Su banda era particular. No iba detrás de los blindados ni de los bancos. Su blanco eran los restaurantes de alta gama. Una de las primeras víctimas de Álvarez fue el miembro del directorio de la petrolera Esso, a quien le robaron un Rolex, el celular, dinero y su Honda Accord.
También entraron a robar en una heladería Chungo, en el Café de los Incas y en La Parolacci. Camerún, Harry Ciprian y La Biela fueron otros establecimientos que padecieron el asalto de estos nenes bien.
Del robo al asesinato
El 28 de julio de 1996, Guillermo Álvarez llegó al pub Company. Entró y se mezcló con los clientes. Sus secuaces, Oscar “el Osito” Reinoso, César Mendoza y Walter Ramón Ponce, alias “Oaky”, a una señal del Concheto, ingresaron armados al local y les exigieron a todos los clientes que entregaran los objetos de valor.
Pero entre los presentes en el lugar estaba el subinspector de la Federal, Fernando Aguirre, de franco. Al verlos, dio la voz de alto y comenzó el tiroteo. El delincuente aprovechó que el policía cayó al piso y lo remató. Una estudiante que festejaba allí su cumpleaños, Andrea Carballido, fue la segunda víctima.
El “Osito” Reinoso quedó herido. “El Concheto” y sus cómplices lo llevaron a la casa de la hermana. Cuando Reinoso finalmente murió, la mujer les hizo un reproche por su muerte. Pero a Álvarez no le importó lo que le pasó a su cómplice y sin ningún tipo de contemplación, le dijo: “A mí no me digas nada. Yo intenté salvarlo. Al cana que mató a tu hermano lo cociné a tiros”.
Esa frase forma parte del testimonio judicial del remisero que llevó a Álvarez hasta la villa Uruguay y que presenció la conversación. Además, fue una de las pruebas que tuvieron en cuenta los jueces para fundar la condena a 25 años de prisión contra Álvarez por otro asesinato, el de Bernardo Loitegui (h), hijo de Bernardo Loitegui, ex ministro de Obras Públicas de la Nación durante el gobierno de facto de Alejandro Agustín Lanusse.
Seis horas antes, aquel mismo día, en Martínez, Álvarez y un compinche le habían robado a Loitegui (h) su Mercedes Benz. Aunque el hombre no se resistió, “El Concheto” lo mató de dos balazos delante de su hija. En su declaración, el remisero, dijo que al otro día del hecho, el líder la banda tomó ese auto y cuando vio la noticia del brutal raid que había protagonizado, se jactó por su obra macabra: “A ese tipo lo maté yo. Se retomó y le di plomo”, dijo Álvarez.

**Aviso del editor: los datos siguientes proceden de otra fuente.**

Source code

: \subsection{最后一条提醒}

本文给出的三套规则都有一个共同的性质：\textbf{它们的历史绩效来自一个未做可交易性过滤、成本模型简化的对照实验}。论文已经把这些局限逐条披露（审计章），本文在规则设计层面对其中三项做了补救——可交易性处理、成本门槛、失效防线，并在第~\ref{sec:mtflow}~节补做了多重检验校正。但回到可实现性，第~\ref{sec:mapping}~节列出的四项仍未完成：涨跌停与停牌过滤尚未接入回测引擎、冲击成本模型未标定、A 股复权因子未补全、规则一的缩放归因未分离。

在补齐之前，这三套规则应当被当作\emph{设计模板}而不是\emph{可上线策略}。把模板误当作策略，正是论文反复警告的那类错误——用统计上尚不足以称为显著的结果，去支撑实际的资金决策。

Por entonces, se sentía poderoso y reivindicaba sus propios delitos. “Robo porque me gusta, no por necesidad. El delito me atrae, me seduce, es como enamorarse. O tener la mujer más linda”, dijo cuando lo detuvieron.

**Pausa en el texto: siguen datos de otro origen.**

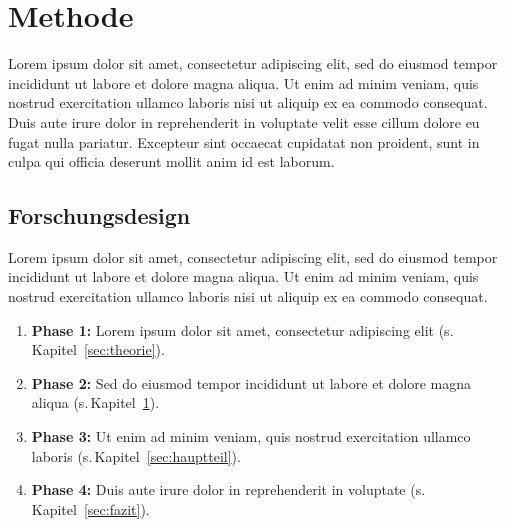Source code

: 
\section{Methode}
\label{sec:methode}

Lorem ipsum dolor sit amet, consectetur adipiscing elit, sed do eiusmod tempor
incididunt ut labore et dolore magna aliqua. Ut enim ad minim veniam, quis
nostrud exercitation ullamco laboris nisi ut aliquip ex ea commodo consequat.\autocite[Vgl.][S.
42]{muster:buch:2023} Duis aute irure dolor in reprehenderit in voluptate velit esse
cillum dolore eu fugat nulla pariatur. Excepteur sint occaecat cupidatat non
proident, sunt in culpa qui officia deserunt mollit anim id est laborum.

\subsection{Forschungsdesign}
\label{sec:forschungsdesign}

Lorem ipsum dolor sit amet, consectetur adipiscing elit, sed do eiusmod tempor
incididunt ut labore et dolore magna aliqua. Ut enim ad minim veniam, quis
nostrud exercitation ullamco laboris nisi ut aliquip ex ea commodo consequat.

\begin{enumerate}
	\item \textbf{Phase 1:} Lorem ipsum dolor sit amet, consectetur adipiscing elit
		(s.\,Kapitel~\ref{sec:theorie}).

	\item \textbf{Phase 2:} Sed do eiusmod tempor incididunt ut labore et dolore
		magna aliqua (s.\,Kapitel~\ref{sec:methode}).

	\item \textbf{Phase 3:} Ut enim ad minim veniam, quis nostrud exercitation ullamco
		laboris (s.\,Kapitel~\ref{sec:hauptteil}).

	\item \textbf{Phase 4:} Duis aute irure dolor in reprehenderit in voluptate (s.\,Kapitel~\ref{sec:fazit}).
\end{enumerate}

\clearpage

El cuarto asesinato ocurrió en un pabellón de la vieja cárcel de Caseros, donde mató a facazos al de Elvio Aranda. Su historia seguía escribiéndose con sangre.
Pasaron los años y cuando los camaristas los liberaron -con el argumento de que la pena de prisión perpetua no podía exceder los 25 años- dijo ser un hombre nuevo. Se mudó a la ciudad de Gualeguaychú para comenzar una nueva pero a los tres meses el delito lo volvió a seducir. Fue acusado de haberle robado 67 mil pesos a un colombiano que había retirado de una financiera. Además, estaba en Buenos Aires, aunque ante los jueces se había comprometido a no salir de Entre Ríos. Por ese motivo, la Corte Suprema resolvió que volviera a la cárcel más la accesoria del tiempo indeterminado.
Así terminó en Devoto pero convertido en un ladrón de poca monta y muy lejos de convertirse en el nuevo Robledo Puch.